TASK TO COMPLETE: Whenever a line in the records below holds the string "userMessage", copy it out.

RECORDS PROVIDED:
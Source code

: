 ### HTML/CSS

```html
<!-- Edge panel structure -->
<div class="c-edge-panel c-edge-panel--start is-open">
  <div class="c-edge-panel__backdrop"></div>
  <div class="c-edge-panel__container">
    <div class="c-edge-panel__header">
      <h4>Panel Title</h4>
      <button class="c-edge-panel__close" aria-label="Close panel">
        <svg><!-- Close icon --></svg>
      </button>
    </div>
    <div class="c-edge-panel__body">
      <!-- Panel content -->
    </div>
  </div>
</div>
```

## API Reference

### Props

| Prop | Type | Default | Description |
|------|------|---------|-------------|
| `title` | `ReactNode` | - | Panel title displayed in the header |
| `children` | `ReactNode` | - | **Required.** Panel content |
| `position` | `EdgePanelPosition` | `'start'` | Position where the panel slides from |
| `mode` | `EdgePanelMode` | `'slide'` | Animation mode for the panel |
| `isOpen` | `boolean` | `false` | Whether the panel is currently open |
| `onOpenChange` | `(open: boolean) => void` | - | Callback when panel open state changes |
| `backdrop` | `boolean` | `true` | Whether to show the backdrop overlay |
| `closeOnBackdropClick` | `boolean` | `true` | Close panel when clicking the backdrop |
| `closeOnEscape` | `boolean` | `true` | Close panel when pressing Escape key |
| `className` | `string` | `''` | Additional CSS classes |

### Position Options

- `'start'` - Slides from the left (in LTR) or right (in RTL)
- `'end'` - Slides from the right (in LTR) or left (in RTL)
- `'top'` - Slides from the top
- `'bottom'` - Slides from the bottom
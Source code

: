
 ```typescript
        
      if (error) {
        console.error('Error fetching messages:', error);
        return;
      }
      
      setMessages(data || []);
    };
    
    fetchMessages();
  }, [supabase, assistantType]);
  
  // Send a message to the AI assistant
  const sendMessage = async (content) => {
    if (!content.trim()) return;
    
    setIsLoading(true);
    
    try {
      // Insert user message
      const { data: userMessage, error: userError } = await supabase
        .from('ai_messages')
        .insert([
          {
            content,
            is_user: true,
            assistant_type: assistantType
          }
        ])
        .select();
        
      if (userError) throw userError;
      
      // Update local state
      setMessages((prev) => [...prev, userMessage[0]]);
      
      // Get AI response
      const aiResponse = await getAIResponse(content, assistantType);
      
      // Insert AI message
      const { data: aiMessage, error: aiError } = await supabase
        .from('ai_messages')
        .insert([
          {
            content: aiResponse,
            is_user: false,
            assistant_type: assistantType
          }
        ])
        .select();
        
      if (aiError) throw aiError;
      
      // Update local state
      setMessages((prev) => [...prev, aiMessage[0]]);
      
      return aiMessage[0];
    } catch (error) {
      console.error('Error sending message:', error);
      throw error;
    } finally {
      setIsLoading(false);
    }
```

RESULT OF THE EXERCISE:
      const { data: userMessage, error: userError } = await supabase
      setMessages((prev) => [...prev, userMessage[0]]);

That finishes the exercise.